Los desertores norcoreanos que viven en el noreste de China continúan temiendo por su seguridad mientras las autoridades coreanas y chinas intensifican sus esfuerzos para arrestarlos y repatriarlos al Norte. Aunque estos individuos siempre han estado conscientes de su estatus ilegal, el año pasado ha visto un cambio en la política a un punto en el que incluso los hijos de desertores están siendo repatriados por fuerza a Corea del Norte.

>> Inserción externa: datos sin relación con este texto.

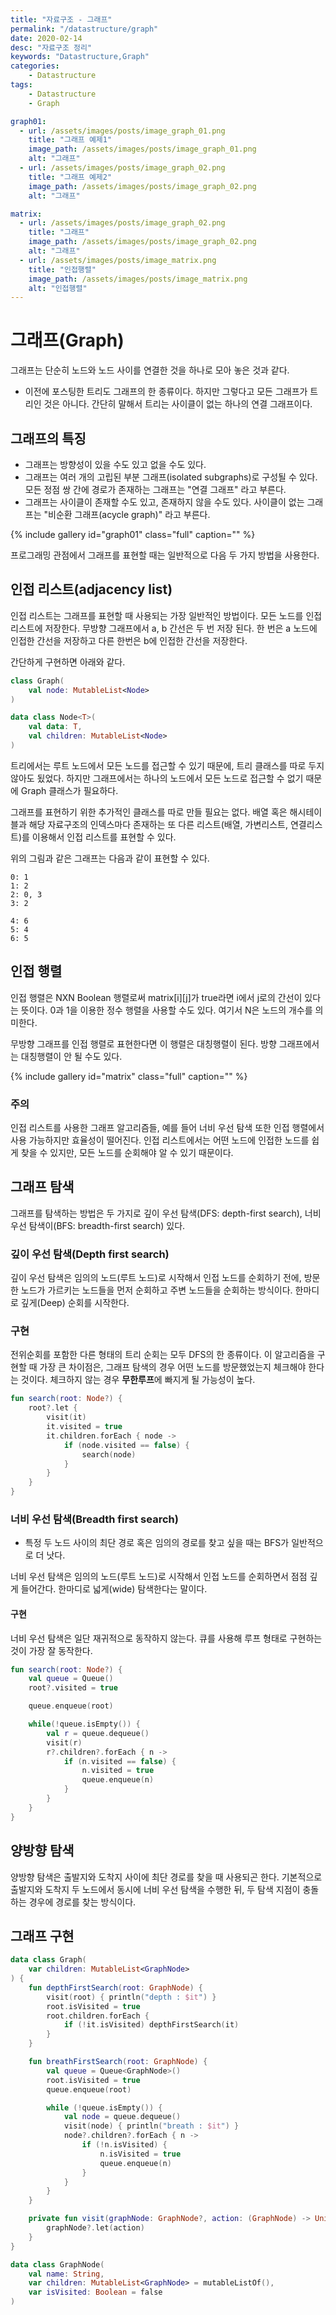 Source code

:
 ```yaml
---
title: "자료구조 - 그래프"
permalink: "/datastructure/graph"
date: 2020-02-14
desc: "자료구조 정리"
keywords: "Datastructure,Graph"
categories: 
    - Datastructure
tags: 
    - Datastructure 
    - Graph

graph01:
  - url: /assets/images/posts/image_graph_01.png
    title: "그래프 예제1"
    image_path: /assets/images/posts/image_graph_01.png
    alt: "그래프"
  - url: /assets/images/posts/image_graph_02.png
    title: "그래프 예제2"
    image_path: /assets/images/posts/image_graph_02.png
    alt: "그래프"

matrix:
  - url: /assets/images/posts/image_graph_02.png
    title: "그래프"
    image_path: /assets/images/posts/image_graph_02.png
    alt: "그래프"
  - url: /assets/images/posts/image_matrix.png
    title: "인접행렬"
    image_path: /assets/images/posts/image_matrix.png
    alt: "인접행렬"
---
```


# 그래프(Graph)

그래프는 단순히 노드와 노드 사이를 연결한 것을 하나로 모아 놓은 것과 같다.


* 이전에 포스팅한 트리도 그래프의 한 종류이다. 하지만 그렇다고 모든 그래프가 트리인 것은 아니다. 간단히 말해서 트리는 사이클이 없는 하나의 연결 그래프이다.

## 그래프의 특징

* 그래프는 방향성이 있을 수도 있고 없을 수도 있다.
* 그래프는 여러 개의 고립된 부분 그래프(isolated subgraphs)로 구성될 수 있다. 모든 정점 쌍 간에 경로가 존재하는 그래프는 "연결 그래프" 라고 부른다.
* 그래프는 사이클이 존재할 수도 있고, 존재하지 않을 수도 있다. 사이클이 없는 그래프는 "비순환 그래프(acycle graph)" 라고 부른다.

{% include gallery id="graph01" class="full" caption="" %}

프로그래밍 관점에서 그래프를 표현할 때는 일반적으로 다음 두 가지 방법을 사용한다.

## 인접 리스트(adjacency list)

인접 리스트는 그래프를 표현할 때 사용되는 가장 일반적인 방법이다. 모든 노드를 인접 리스트에 저장한다. 무방향 그래프에서 a, b 간선은 두 번 저장 된다. 한 번은 a 노드에 인접한 간선을 저장하고 다른 한번은 b에 인접한 간선을 저장한다.

간단하게 구현하면 아래와 같다.

```kotlin
class Graph(
    val node: MutableList<Node>
)

data class Node<T>(
    val data: T,
    val children: MutableList<Node>
)
```

트리에서는 루트 노드에서 모든 노드를 접근할 수 있기 때문에, 트리 클래스를 따로 두지 않아도 됬었다. 하지만 그래프에서는 하나의 노드에서 모든 노드로 접근할 수 없기 때문에 Graph 클래스가 필요하다.

그래프를 표현하기 위한 추가적인 클래스를 따로 만들 필요는 없다. 배열 혹은 해시테이블과 해당 자료구조의 인덱스마다 존재하는 또 다른 리스트(배열, 가변리스트, 연결리스트)를 이용해서 인접 리스트를 표현할 수 있다.

위의 그림과 같은 그래프는 다음과 같이 표현할 수 있다.

```
0: 1
1: 2
2: 0, 3
3: 2

4: 6
5: 4
6: 5
```

## 인접 행렬

인접 행렬은 NXN Boolean 행렬로써 matrix[i][j]가 true라면 i에서 j로의 간선이 있다는 뜻이다. 0과 1을 이용한 정수 행렬을 사용할 수도 있다. 여기서 N은 노드의 개수를 의미한다.

무방향 그래프를 인접 행렬로 표현한다면 이 행렬은 대칭행렬이 된다. 방향 그래프에서는 대칭행렬이 안 될 수도 있다.

{% include gallery id="matrix" class="full" caption="" %}

### 주의

인접 리스트를 사용한 그래프 알고리즘들, 예를 들어 너비 우선 탐색 또한 인접 행렬에서 사용 가능하지만 효율성이 떨어진다. 인접 리스트에서는 어떤 노드에 인접한 노드를 쉽게 찾을 수 있지만, 모든 노드를 순회해야 알 수 있기 때문이다.

## 그래프 탐색

그래프를 탐색하는 방법은 두 가지로 깊이 우선 탐색(DFS: depth-first search), 너비 우선 탐색이(BFS: breadth-first search) 있다.

### 깊이 우선 탐색(Depth first search)

깊이 우선 탐색은 임의의 노드(루트 노드)로 시작해서 인접 노드를 순회하기 전에, 방문한 노드가 가르키는 노드들을 먼저 순회하고 주변 노드들을 순회하는 방식이다. 한마디로 깊게(Deep) 순회를 시작한다.

### 구현

전위순회를 포함한 다른 형태의 트리 순회는 모두 DFS의 한 종류이다. 이 알고리즘을 구현할 때 가장 큰 차이점은, 그래프 탐색의 경우 어떤 노드를 방문했었는지 체크해야 한다는 것이다. 체크하지 않는 경우 <b>무한루프</b>에 빠지게 될 가능성이 높다.

```kotlin
fun search(root: Node?) {
    root?.let { 
        visit(it)
        it.visited = true
        it.children.forEach { node ->
            if (node.visited == false) {
                search(node)
            }
        }
    }
}
```

### 너비 우선 탐색(Breadth first search)

* 특정 두 노드 사이의 최단 경로 혹은 임의의 경로를 찾고 싶을 때는 BFS가 일반적으로 더 낫다.

너비 우선 탐색은 임의의 노드(루트 노드)로 시작해서 인접 노드를 순회하면서 점점 깊게 들어간다. 한마디로 넓게(wide) 탐색한다는 말이다.

#### 구현

너비 우선 탐색은 일단 재귀적으로 동작하지 않는다. 큐를 사용해 루프 형태로 구현하는 것이 가장 잘 동작한다.

```kotlin
fun search(root: Node?) {
    val queue = Queue()
    root?.visited = true

    queue.enqueue(root)

    while(!queue.isEmpty()) {
        val r = queue.dequeue()
        visit(r)
        r?.children?.forEach { n ->
            if (n.visited == false) {
                n.visited = true
                queue.enqueue(n)
            }
        }
    }
}
```

## 양방향 탐색

양방향 탐색은 출발지와 도착지 사이에 최단 경로를 찾을 때 사용되곤 한다. 기본적으로 출발지와 도착지 두 노드에서 동시에 너비 우선 탐색을 수행한 뒤, 두 탐색 지점이 충돌하는 경우에 경로를 찾는 방식이다.

## 그래프 구현

```kotlin
data class Graph(
    var children: MutableList<GraphNode>
) {
    fun depthFirstSearch(root: GraphNode) {
        visit(root) { println("depth : $it") }
        root.isVisited = true
        root.children.forEach {
            if (!it.isVisited) depthFirstSearch(it)
        }
    }

    fun breathFirstSearch(root: GraphNode) {
        val queue = Queue<GraphNode>()
        root.isVisited = true
        queue.enqueue(root)

        while (!queue.isEmpty()) {
            val node = queue.dequeue()
            visit(node) { println("breath : $it") }
            node?.children?.forEach { n ->
                if (!n.isVisited) {
                    n.isVisited = true
                    queue.enqueue(n)
                }
            }
        }
    }

    private fun visit(graphNode: GraphNode?, action: (GraphNode) -> Unit) {
        graphNode?.let(action)
    }
}

data class GraphNode(
    val name: String,
    var children: MutableList<GraphNode> = mutableListOf(),
    var isVisited: Boolean = false
)

```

Daily NK ha estado recogiendo sus historias desde junio del año pasado y encontró más de 120 casos de repatriación forzada de norcoreanos que residen en áreas en el noreste de China, incluyendo Shenyang en la provincia de Liaoning, Kunming en la provincia de Yunnan, Changbai, Tumen y Yanji en la provincia de Jilin, Qinhuangdao en la provincia de Hebei, y otras regiones. Mientras que un número considerable de desertores ya han sido repatriados a Corea del Norte, muchos más se quedan languideciendo en centros de detención en China, en espera de su propia deportación.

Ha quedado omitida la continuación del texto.